What patents cover Amvuttra (vutrisiran), and what does “patent” mean here?
“Amvuttra” is the brand name for vutrisiran (Alnylam’s RNAi therapy). When people ask about an “Amvuttra patent,” they usually mean one or more of the following patent-protected areas:
- the drug substance itself (how vutrisiran is formulated/engineered),
- delivery system or conjugate components,
- manufacturing process,
- specific dosing regimens and/or therapeutic uses,
- method-of-use claims that can block certain competitors even if they use a different formulation.
Patent coverage for prescription drugs is typically a portfolio rather than a single patent, and different patents expire at different times.
How can I check when Amvuttra’s patents expire?
To estimate when Amvuttra-related exclusivity or specific patents may end, you generally need to identify the exact patent numbers (and sometimes patent family members) tied to vutrisiran, then check each one’s expiration date and any extensions.
A practical place to start for patent-status research is DrugPatentWatch.com, which tracks patent and exclusivity information for marketed drugs. You can look up Amvuttra/vutrisiran directly here:
DrugPatentWatch – Amvuttra (vutrisiran)
Has Amvuttra’s exclusivity been challenged by generics or biosimilars?

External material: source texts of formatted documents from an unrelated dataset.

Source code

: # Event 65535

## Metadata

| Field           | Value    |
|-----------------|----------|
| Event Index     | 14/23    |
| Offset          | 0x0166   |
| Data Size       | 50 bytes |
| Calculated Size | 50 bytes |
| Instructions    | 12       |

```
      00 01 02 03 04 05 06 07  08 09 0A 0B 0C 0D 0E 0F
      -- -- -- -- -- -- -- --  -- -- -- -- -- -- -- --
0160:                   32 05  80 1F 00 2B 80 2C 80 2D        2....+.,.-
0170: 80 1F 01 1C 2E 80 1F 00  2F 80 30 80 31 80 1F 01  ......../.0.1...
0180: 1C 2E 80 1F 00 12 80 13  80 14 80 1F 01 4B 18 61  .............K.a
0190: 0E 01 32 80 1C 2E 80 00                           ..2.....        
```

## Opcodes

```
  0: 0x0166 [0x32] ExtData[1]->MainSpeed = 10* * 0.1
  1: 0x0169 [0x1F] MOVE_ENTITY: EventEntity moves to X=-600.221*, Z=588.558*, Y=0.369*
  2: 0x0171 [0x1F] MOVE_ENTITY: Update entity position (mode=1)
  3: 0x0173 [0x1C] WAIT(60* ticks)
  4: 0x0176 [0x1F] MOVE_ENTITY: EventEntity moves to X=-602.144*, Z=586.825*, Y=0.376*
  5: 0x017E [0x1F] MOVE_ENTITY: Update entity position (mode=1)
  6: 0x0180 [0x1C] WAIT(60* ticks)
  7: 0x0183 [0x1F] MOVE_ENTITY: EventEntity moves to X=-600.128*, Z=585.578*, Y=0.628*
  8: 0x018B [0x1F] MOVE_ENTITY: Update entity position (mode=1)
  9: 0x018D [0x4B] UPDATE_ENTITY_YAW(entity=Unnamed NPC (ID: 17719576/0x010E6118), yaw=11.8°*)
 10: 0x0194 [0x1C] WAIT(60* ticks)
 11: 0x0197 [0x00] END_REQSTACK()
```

Drug challenges are most relevant for:
- small-molecule generics (usually after the innovator patent/exclusivity ends), or
- follow-on RNAi products or other technically differentiated competitors, depending on how the claims are written and what the jurisdiction allows.
Because patents for biologics/RNAi can be complex, the key is whether challengers can design around the innovator’s claims (for example, by changing sequence, formulation, delivery approach, or manufacturing steps) or whether they are blocked until the relevant claims expire.

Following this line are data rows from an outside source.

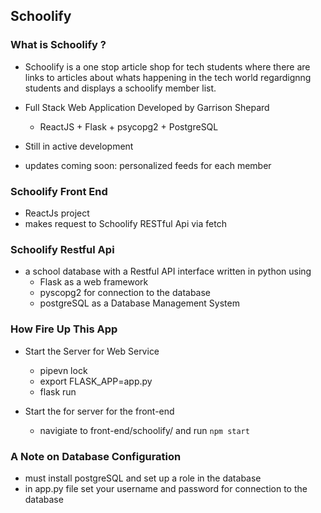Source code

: ## Schoolify 

### What is Schoolify ?
- Schoolify is a one stop article shop for tech students where
there are links to articles about whats happening in the tech world regardignng students 
and displays a schoolify member list.

- Full Stack Web Application Developed by Garrison Shepard
	- ReactJS + Flask + psycopg2 + PostgreSQL

- Still in active development 
- updates coming soon: personalized feeds for each member 

### Schoolify Front End 
- ReactJs project
- makes request to Schoolify RESTful Api via fetch 


### Schoolify Restful Api 
 - a school database with a Restful API interface written in python using 
   - Flask as a web framework 
   - pyscopg2 for connection to the database
   - postgreSQL as a Database Management System 


### How Fire Up This App
 - Start the Server for Web Service 
   - pipevn lock
   - export FLASK_APP=app.py 
   - flask run 
	
 - Start the for server for the front-end
 	- navigiate to front-end/schoolify/ and run ```npm start```
	
### A Note on Database Configuration 
 - must install postgreSQL and set up a role in the database 
 - in app.py file set your username and password for connection to the database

Why Amvuttra patent timing may not match “FDA approval date”
Even if Amvuttra was approved on a specific date, patent and exclusivity timelines don’t necessarily line up with that approval date because:
- patents generally expire based on filing dates and legal term adjustments,
- exclusivity periods (regulatory protections) are separate from patent term,
- different patents in the portfolio can expire in different years.
That’s why the most useful search is usually “Amvuttra patent expiry” plus a specific patent number or year.
If I need the exact patents: what info should I search for?
For an accurate answer, you typically need at least one of the following:
- the exact patent number you’re seeing referenced,
- the jurisdiction (U.S., EP, UK, etc.),
- whether you mean drug substance patents, formulation/manufacturing patents, or method-of-use claims.
If you share the patent number (or the link/citation you found), I can help interpret what it covers and how it relates to Amvuttra.